_Work order_. Look through the data below and extract, unchanged, the lines from the one that contains "8. Optional: Complete Your Profile" to the one that contains "- Seating Preferences: (e.g., window", both included.

_Data extracts_.
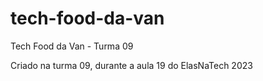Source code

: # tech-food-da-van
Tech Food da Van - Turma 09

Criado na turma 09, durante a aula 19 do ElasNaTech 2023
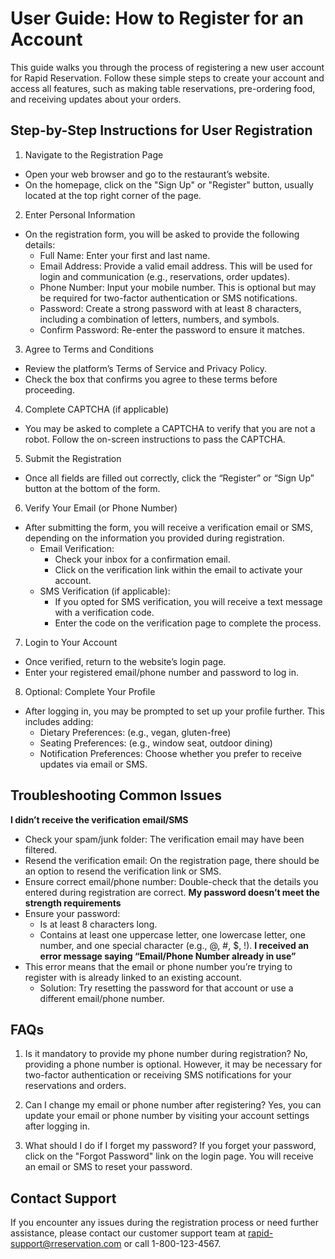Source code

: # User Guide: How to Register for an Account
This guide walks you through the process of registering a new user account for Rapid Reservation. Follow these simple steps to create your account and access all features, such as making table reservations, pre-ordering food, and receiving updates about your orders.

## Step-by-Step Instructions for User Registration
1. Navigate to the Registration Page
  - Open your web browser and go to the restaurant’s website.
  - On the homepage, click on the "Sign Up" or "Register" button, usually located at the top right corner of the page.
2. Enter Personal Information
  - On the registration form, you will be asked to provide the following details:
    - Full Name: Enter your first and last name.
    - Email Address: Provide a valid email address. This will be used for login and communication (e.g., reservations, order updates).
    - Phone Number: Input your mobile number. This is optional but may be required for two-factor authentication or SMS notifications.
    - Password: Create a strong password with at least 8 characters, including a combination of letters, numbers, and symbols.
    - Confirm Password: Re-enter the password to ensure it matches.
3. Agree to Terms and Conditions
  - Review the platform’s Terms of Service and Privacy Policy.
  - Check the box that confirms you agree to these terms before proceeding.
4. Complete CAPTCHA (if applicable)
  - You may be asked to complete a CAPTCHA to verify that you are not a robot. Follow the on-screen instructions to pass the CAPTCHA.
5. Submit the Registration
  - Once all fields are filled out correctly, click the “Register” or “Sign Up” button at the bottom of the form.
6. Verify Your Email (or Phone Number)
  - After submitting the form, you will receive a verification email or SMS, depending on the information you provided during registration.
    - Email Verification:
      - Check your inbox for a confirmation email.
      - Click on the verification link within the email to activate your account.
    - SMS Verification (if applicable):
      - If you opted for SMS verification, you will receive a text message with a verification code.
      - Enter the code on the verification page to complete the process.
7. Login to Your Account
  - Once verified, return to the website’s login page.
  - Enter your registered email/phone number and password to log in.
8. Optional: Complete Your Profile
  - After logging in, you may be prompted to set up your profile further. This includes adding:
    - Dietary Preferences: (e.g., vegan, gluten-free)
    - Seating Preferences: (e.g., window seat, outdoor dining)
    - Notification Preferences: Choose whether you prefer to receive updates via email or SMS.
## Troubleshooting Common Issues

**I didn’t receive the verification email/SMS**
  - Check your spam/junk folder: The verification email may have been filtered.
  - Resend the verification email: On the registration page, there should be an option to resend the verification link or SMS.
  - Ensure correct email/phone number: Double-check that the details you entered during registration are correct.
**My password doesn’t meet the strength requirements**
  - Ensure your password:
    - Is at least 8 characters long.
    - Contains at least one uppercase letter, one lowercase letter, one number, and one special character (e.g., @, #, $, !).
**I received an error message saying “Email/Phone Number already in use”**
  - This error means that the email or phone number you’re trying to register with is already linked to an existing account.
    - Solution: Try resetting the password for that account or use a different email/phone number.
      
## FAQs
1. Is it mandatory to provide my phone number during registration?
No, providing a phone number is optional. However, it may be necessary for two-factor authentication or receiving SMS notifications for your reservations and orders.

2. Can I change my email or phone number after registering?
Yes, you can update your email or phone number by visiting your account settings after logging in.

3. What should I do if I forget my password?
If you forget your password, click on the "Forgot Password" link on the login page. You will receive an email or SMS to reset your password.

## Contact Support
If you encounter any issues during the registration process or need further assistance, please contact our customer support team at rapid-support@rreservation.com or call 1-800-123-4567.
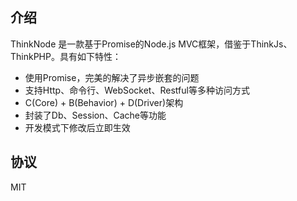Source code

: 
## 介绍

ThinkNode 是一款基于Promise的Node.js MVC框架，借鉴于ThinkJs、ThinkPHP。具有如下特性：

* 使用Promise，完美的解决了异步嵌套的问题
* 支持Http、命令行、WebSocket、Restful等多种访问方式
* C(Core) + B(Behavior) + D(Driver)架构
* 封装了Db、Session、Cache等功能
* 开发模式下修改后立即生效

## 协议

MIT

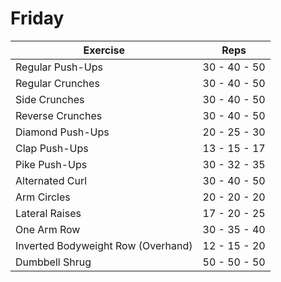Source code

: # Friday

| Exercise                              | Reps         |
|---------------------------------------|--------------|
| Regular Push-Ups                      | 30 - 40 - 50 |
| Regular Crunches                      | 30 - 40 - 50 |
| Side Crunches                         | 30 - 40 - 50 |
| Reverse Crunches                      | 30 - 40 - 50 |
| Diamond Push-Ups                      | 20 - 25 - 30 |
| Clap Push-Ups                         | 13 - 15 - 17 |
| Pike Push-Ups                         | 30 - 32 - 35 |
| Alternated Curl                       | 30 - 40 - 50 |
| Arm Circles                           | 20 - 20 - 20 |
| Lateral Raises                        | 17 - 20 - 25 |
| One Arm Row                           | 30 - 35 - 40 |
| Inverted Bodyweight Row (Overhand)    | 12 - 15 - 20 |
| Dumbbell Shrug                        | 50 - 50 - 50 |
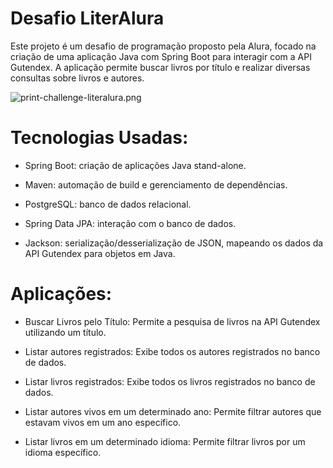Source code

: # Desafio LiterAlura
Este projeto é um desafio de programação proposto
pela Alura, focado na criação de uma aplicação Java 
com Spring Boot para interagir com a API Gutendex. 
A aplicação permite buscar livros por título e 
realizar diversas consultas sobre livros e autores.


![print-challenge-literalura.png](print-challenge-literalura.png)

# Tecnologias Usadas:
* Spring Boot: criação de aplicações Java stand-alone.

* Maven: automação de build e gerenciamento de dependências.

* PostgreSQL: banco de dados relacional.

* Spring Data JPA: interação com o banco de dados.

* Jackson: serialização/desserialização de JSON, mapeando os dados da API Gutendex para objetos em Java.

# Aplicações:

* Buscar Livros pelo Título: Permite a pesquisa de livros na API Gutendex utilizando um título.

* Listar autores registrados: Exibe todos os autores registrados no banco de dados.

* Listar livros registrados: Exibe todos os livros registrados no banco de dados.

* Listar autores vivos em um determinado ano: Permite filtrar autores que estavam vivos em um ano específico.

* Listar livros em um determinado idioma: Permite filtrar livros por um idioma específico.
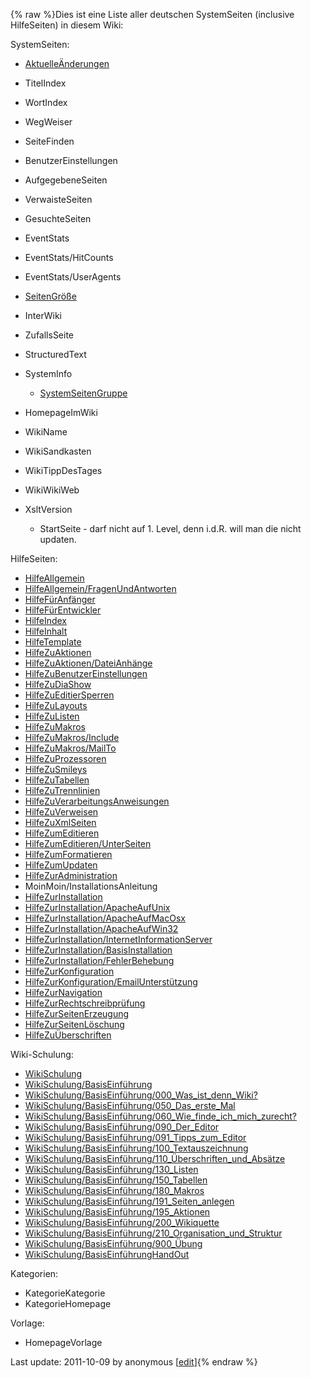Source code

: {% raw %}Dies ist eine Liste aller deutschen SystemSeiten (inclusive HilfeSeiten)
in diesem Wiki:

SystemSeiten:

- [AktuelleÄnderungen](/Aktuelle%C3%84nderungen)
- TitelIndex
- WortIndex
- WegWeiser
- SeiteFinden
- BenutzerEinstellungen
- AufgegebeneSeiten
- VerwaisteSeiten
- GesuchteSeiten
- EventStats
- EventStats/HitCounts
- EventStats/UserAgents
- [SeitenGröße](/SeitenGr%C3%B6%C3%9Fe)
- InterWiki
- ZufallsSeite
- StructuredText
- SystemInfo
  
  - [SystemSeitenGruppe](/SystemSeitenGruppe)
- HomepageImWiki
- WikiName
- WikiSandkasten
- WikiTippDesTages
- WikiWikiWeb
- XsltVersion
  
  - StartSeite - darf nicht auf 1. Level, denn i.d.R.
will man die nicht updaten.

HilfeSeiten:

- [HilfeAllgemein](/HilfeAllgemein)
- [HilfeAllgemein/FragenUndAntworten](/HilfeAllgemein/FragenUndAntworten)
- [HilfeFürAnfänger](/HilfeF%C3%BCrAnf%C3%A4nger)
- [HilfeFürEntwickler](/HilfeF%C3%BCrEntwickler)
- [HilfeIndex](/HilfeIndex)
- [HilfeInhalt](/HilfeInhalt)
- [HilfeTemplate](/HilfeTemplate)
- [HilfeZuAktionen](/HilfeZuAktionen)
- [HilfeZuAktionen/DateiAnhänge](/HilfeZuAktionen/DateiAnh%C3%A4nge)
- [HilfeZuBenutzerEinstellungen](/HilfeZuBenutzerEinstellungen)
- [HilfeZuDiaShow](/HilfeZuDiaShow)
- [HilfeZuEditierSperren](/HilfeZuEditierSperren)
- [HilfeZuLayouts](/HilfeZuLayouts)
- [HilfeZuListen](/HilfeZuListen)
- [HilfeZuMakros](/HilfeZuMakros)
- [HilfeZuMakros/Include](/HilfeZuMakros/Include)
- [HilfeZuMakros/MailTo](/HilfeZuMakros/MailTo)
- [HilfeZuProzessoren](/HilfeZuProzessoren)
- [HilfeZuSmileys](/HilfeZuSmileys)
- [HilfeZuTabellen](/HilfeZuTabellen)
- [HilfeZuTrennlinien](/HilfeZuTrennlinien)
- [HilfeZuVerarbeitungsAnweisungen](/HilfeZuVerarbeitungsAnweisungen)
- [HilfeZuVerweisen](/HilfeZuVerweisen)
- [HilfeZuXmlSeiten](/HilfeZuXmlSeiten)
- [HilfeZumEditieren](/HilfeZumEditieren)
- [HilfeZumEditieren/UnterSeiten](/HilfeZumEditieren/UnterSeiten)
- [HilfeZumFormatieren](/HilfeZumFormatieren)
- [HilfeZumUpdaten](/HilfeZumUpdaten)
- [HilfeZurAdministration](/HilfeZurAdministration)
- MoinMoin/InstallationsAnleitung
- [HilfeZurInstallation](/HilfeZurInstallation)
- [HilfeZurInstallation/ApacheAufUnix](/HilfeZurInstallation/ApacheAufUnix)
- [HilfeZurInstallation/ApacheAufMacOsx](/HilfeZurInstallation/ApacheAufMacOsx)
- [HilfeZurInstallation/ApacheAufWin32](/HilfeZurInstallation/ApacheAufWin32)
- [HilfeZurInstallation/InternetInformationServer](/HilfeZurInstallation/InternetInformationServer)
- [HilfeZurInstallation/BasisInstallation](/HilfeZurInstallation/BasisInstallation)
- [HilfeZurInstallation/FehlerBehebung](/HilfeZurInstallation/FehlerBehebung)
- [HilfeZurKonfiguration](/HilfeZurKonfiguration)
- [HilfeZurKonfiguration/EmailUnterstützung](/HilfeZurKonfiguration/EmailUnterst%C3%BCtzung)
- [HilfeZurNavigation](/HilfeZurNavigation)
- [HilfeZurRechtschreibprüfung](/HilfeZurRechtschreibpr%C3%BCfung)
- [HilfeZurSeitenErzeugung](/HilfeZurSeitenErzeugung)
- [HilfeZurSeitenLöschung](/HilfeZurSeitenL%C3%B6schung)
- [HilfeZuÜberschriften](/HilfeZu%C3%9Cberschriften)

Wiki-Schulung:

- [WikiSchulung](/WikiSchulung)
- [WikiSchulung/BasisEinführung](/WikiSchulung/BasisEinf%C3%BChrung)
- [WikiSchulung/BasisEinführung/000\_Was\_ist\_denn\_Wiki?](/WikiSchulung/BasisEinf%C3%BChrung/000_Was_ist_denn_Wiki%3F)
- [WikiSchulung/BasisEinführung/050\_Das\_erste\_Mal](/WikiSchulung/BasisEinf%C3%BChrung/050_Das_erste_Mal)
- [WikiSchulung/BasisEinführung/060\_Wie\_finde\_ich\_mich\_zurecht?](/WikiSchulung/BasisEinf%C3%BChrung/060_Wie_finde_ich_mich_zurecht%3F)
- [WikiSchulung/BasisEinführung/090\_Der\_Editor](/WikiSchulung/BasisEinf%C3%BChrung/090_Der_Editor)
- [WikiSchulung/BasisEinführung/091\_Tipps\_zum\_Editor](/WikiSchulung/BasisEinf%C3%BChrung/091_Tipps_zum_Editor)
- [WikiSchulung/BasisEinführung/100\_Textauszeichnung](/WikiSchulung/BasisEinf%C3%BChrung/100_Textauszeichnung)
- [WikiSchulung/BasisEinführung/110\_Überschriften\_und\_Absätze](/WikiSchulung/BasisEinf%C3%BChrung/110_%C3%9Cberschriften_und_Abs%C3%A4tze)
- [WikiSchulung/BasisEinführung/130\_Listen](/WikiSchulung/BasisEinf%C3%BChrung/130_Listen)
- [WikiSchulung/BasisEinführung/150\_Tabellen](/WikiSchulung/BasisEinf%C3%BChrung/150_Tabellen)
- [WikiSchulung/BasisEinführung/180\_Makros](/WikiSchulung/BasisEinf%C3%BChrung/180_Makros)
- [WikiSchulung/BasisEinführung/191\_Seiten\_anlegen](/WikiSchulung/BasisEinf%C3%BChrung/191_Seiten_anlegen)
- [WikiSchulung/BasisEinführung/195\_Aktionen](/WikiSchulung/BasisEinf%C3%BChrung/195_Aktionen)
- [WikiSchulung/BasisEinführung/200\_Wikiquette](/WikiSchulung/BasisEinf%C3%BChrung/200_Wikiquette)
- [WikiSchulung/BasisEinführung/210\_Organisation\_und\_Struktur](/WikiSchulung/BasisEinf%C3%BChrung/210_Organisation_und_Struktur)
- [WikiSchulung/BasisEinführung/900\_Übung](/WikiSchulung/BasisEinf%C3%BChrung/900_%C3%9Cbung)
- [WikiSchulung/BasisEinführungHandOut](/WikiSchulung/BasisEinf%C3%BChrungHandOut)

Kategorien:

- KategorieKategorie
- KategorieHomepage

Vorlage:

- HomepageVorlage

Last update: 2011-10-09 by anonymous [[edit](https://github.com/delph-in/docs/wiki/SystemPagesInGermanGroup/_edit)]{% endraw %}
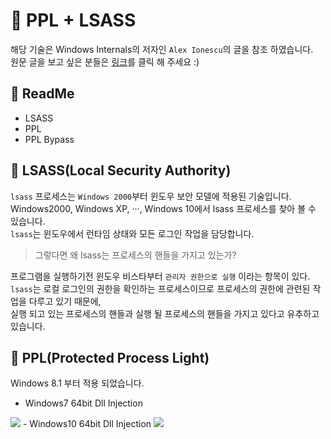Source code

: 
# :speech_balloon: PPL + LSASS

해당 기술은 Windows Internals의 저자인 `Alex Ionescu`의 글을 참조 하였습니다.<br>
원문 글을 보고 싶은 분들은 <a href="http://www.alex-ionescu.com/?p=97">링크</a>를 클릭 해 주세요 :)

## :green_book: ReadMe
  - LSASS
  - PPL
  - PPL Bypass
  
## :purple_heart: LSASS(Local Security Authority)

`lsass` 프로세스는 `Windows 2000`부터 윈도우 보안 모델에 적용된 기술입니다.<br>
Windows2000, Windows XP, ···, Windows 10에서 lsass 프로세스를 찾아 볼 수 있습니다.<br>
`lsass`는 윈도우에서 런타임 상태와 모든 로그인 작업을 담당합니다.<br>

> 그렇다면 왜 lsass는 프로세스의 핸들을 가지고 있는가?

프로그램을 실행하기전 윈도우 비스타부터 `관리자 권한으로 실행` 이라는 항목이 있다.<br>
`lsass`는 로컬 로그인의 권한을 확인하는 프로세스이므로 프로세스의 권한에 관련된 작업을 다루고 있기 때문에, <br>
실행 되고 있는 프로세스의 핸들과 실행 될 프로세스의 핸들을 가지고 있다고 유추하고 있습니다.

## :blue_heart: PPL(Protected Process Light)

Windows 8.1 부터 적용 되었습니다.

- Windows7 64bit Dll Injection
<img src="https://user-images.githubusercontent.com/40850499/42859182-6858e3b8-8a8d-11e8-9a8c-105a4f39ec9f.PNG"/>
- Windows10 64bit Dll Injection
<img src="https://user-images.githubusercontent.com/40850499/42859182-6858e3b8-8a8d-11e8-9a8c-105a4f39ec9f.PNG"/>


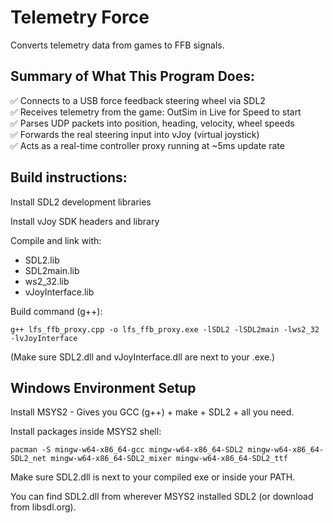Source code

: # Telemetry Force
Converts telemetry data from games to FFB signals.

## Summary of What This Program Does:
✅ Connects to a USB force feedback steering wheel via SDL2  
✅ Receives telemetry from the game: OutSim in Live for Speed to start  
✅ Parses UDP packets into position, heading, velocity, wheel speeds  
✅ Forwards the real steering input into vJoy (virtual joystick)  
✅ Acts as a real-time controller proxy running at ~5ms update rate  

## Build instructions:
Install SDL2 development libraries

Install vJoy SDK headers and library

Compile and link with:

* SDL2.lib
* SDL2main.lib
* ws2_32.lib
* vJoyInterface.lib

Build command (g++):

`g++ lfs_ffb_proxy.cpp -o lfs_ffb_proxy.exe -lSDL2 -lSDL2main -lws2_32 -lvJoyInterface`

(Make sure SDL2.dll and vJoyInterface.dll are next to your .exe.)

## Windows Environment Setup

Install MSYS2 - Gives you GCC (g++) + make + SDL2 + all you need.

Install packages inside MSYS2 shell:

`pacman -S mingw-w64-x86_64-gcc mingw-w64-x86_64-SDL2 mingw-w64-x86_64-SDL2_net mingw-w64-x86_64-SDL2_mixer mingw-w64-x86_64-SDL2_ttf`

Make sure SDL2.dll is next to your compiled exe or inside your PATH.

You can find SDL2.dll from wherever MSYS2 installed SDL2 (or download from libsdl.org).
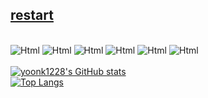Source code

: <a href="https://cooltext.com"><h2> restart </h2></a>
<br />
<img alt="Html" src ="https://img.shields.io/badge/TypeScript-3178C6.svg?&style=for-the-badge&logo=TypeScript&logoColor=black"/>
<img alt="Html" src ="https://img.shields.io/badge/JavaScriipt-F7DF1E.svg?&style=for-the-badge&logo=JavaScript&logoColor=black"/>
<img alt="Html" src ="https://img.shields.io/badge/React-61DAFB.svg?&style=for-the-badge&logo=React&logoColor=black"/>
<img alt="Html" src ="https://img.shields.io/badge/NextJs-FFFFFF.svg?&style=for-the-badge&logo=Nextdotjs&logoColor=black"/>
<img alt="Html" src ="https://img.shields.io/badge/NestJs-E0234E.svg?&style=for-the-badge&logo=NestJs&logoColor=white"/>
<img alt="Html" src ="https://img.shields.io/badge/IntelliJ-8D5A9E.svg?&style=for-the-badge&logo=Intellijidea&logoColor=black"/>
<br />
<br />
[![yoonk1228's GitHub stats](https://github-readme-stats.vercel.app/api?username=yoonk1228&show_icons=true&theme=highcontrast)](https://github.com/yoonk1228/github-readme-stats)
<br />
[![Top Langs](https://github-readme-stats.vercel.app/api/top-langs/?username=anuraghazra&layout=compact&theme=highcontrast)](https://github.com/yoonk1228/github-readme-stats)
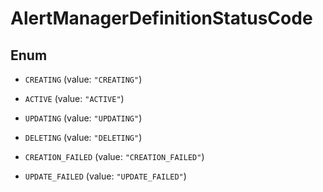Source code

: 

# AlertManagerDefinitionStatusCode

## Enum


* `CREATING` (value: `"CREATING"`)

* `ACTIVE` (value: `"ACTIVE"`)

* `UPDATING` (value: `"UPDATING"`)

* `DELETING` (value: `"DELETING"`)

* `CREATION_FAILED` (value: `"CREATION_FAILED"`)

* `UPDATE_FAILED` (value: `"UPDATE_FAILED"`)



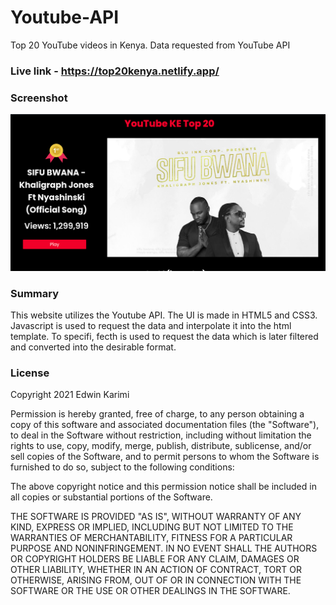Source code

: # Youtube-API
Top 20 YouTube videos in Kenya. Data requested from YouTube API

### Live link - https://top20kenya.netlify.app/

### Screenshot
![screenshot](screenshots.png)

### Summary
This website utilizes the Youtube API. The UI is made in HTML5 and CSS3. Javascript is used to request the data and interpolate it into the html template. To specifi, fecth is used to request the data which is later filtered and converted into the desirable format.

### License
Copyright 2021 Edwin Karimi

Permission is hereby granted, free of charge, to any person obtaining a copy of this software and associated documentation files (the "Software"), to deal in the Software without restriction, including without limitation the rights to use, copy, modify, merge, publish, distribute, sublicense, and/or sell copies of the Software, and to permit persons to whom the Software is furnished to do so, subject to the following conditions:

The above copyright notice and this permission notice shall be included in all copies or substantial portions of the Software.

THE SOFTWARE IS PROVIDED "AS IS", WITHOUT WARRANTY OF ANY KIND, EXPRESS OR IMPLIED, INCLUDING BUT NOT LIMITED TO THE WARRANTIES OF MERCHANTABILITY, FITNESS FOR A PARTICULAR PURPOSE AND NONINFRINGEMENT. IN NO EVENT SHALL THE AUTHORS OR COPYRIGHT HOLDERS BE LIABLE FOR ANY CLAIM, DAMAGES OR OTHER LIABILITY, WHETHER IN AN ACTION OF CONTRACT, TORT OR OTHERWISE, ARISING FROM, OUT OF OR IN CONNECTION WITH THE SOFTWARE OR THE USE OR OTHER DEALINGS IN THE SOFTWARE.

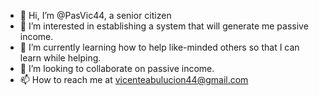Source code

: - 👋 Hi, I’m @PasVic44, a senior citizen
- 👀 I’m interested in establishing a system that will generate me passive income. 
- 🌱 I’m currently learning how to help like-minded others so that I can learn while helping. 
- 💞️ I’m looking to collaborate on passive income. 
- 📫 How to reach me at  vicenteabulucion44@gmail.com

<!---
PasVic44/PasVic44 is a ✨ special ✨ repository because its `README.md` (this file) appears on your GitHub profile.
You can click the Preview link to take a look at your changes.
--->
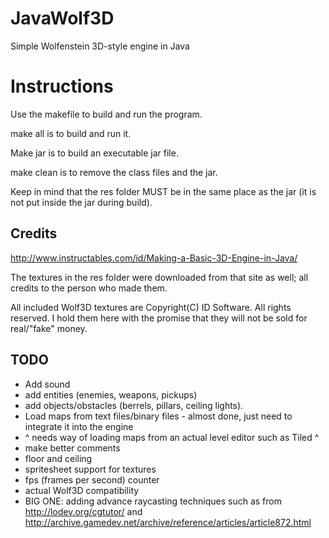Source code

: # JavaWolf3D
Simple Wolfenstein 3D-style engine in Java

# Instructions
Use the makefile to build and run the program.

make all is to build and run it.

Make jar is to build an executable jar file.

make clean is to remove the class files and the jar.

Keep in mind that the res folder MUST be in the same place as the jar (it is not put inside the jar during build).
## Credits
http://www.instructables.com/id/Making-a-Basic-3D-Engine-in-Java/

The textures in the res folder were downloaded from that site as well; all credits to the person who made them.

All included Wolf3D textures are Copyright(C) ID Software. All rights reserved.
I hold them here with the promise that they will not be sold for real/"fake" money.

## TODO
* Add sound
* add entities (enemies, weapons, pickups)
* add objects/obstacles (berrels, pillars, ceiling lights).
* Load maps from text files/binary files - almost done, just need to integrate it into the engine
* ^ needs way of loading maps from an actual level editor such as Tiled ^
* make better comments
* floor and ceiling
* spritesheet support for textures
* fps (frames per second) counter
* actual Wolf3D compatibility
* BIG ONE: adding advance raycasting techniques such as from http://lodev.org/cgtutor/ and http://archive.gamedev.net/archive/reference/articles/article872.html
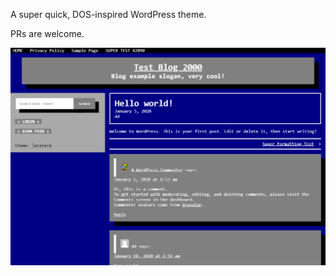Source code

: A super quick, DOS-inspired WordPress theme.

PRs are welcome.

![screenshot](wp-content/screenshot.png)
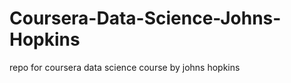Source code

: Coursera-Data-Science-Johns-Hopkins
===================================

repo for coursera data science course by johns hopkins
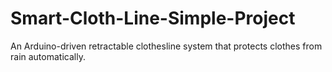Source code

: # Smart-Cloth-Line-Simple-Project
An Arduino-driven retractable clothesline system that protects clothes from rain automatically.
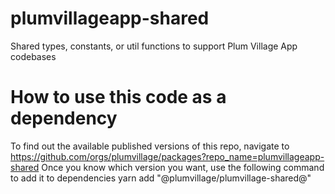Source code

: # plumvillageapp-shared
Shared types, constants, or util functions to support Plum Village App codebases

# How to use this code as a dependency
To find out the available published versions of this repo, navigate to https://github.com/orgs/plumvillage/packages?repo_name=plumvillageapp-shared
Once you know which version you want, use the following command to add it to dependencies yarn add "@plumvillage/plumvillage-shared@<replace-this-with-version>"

_Written response_.
8. Optional: Complete Your Profile
  - After logging in, you may be prompted to set up your profile further. This includes adding:
    - Dietary Preferences: (e.g., vegan, gluten-free)
    - Seating Preferences: (e.g., window seat, outdoor dining)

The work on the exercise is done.